Wenn wir den Prozess beschrieben haben und alle Prozessbeteiligten damit einverstanden sind, können wir den Prozess etablieren. Damit der Prozess auch gelebt wird, müssen wir ihn schulen, messen und managen. Für die Schulung können wir ein LMS verwenden, „Training on the Job“ durchführen oder auch einfache Anleitungen schreiben.

Beim Messen gibt es drei verschiedene Ansätze:

  1. Frequenz: Wie oft wurde der Prozess in einer bestimmten Periode angestossen.
  2. Compliance: Wurde der Prozess eingehalten?
  3. Resultate: Hat der Prozess die gewünschten Resultate geliefert?

 

Ergebnisse: Hat der Prozess zu den gewünschten Ergebnissen geführt?

Einen Prozess zu managen bedeutet, dafür zu sorgen, dass die Messgrössen stimmen. Konkret, dass die Prozesse reibungslos in der gewünschten Häufigkeit ablaufen, eingehalten werden und auch die gewünschten Resultate liefern. Über Prozessmanagement könnte man leicht eine eigene Serie produzieren. Deshalb belasse ich es hier einmal bei dieser Übersicht.

Wichtig erscheint mir, dass wir uns bewusst werden, dass wir als Unternehmer:innen dafür verantwortlich sind, dass unsere Prozesse dokumentiert, geschult, gemessen und gemanagt werden. Das können wir aber nicht ohne unsere Mitarbeiter:innen. Gerade bei der Dokumentation ist es wichtig, die Menschen einzubeziehen, die täglich mit den Prozessen arbeiten. Sie wissen, wie man etwas am besten macht, und von diesem Wissen sollten wir profitieren.

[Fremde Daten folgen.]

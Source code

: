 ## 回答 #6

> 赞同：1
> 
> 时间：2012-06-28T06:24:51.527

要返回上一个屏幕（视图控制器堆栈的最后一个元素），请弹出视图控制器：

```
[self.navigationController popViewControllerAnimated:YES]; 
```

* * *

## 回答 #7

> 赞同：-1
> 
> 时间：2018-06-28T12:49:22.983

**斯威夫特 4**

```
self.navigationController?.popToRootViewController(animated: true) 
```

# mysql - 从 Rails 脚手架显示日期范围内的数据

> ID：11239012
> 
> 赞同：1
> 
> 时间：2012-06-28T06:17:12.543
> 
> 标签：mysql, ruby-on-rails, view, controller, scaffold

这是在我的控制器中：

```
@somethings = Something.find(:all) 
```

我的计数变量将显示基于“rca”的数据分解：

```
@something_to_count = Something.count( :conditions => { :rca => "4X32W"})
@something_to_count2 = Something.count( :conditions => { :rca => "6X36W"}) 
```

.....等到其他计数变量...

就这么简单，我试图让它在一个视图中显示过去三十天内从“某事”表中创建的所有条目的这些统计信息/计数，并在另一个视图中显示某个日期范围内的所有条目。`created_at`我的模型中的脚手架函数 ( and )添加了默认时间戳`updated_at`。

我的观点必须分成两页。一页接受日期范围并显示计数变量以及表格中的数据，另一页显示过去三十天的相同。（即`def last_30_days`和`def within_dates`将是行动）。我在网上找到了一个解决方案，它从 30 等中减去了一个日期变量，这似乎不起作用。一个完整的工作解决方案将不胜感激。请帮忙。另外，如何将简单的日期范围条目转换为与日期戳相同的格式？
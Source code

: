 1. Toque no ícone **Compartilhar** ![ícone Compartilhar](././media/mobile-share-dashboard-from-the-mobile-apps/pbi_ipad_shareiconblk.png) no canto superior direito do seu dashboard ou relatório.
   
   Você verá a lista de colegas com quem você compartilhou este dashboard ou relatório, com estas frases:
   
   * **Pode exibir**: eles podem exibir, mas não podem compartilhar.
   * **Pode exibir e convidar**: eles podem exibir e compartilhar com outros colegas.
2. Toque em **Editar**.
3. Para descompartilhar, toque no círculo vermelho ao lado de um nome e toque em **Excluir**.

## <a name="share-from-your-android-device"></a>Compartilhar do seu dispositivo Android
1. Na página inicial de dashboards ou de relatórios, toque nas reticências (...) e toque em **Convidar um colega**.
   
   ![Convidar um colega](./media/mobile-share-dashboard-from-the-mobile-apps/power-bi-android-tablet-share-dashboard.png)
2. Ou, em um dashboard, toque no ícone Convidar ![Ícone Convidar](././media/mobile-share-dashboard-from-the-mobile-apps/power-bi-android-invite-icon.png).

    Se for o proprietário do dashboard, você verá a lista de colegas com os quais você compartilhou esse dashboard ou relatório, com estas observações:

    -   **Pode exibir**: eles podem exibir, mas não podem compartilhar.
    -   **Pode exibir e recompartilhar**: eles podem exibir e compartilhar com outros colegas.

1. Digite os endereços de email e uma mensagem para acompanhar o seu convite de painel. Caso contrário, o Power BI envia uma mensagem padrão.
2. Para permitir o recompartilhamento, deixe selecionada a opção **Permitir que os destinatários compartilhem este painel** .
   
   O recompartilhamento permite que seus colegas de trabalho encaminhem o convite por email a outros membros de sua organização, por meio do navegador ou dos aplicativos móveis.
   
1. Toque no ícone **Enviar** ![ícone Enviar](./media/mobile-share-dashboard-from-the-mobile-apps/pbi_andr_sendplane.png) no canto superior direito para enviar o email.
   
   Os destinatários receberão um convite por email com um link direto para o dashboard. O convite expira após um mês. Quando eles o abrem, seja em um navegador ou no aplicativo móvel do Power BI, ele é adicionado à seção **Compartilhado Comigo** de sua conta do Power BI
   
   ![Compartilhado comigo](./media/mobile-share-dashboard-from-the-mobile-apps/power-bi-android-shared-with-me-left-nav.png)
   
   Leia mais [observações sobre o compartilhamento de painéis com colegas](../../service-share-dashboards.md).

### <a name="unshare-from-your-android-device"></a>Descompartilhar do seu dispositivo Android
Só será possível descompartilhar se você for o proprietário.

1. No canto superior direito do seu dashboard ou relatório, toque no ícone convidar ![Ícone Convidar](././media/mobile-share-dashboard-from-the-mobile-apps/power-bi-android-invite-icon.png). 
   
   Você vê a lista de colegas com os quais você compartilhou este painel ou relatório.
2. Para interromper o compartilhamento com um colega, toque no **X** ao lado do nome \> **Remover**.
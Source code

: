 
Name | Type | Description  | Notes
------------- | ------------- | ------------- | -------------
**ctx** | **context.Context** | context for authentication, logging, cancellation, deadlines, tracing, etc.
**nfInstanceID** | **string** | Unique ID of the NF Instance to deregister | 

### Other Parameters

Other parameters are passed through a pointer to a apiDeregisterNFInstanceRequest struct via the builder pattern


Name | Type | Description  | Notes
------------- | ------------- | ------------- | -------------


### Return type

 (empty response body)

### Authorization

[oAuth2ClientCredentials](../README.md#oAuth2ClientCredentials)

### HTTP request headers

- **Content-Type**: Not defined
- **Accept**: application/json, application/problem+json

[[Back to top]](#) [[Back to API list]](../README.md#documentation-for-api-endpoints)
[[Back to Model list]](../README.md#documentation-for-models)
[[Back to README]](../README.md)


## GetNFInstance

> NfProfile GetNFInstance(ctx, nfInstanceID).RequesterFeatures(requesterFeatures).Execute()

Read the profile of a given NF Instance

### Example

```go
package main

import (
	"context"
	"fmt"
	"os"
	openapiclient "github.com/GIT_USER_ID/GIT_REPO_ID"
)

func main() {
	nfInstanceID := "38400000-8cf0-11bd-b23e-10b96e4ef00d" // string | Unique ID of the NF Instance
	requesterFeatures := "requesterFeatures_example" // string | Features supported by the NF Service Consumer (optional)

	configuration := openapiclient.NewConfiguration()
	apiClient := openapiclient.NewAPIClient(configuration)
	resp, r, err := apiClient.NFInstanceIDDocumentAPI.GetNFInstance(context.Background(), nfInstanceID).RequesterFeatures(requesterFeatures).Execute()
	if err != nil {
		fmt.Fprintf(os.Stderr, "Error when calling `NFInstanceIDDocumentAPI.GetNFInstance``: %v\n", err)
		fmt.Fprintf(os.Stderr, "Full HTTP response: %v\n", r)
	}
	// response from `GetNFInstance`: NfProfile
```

Leider gibt es relativ wenig Literatur über Prozesse, die einfach nur das Thema beleuchtet. Die meisten Bücher sind sehr akademisch und gehen schnell ins Detail. Aber es gibt einige wenige. Was ich empfehlen kann, sind die folgenden zwei:

Process! von Mike Paton beschreibt Prozesse aus der Sicht von EOS. Die Prozesskomponente ist mit Abstand die schwächste im Entrepreneurial Operating System. Paton gleicht das mit seinem Buch teilweise aus. Es ist aber, wie alles in EOS, relativ einfach gehalten und aus meiner Sicht noch recht oberflächlich. https://amzn.to/3DEzkhm

Das zweite und aus meiner Sicht bessere Buch ist „The Business Playbook“ von Chris Ronzio. Ronzio bietet wirklich praktische Ansätze zur Prozessdokumentation, die auch für KMU sehr gut funktionieren. https://amzn.to/478FmVe

Nicht zu vergessen natürlich das Buch „Checklist Manifesto“. Eine sehr unterhaltsame Lektüre, die ich jedem nur empfehlen kann. https://amzn.to/3rOvr70

In der nächsten Folge stelle ich dir das Accountability Chart etwas näher vor und zeige dir, wie du dein Organigramm so gestalten kannst, dass es nicht nur Kästchen mit Namen enthält, sondern hilft, die Verantwortlichkeiten im Unternehmen zu klären.

In jedem Fall wünsche ich dir viel Erfolg und Spaß mit deinem Unternehmen. Bis zum nächsten Mal!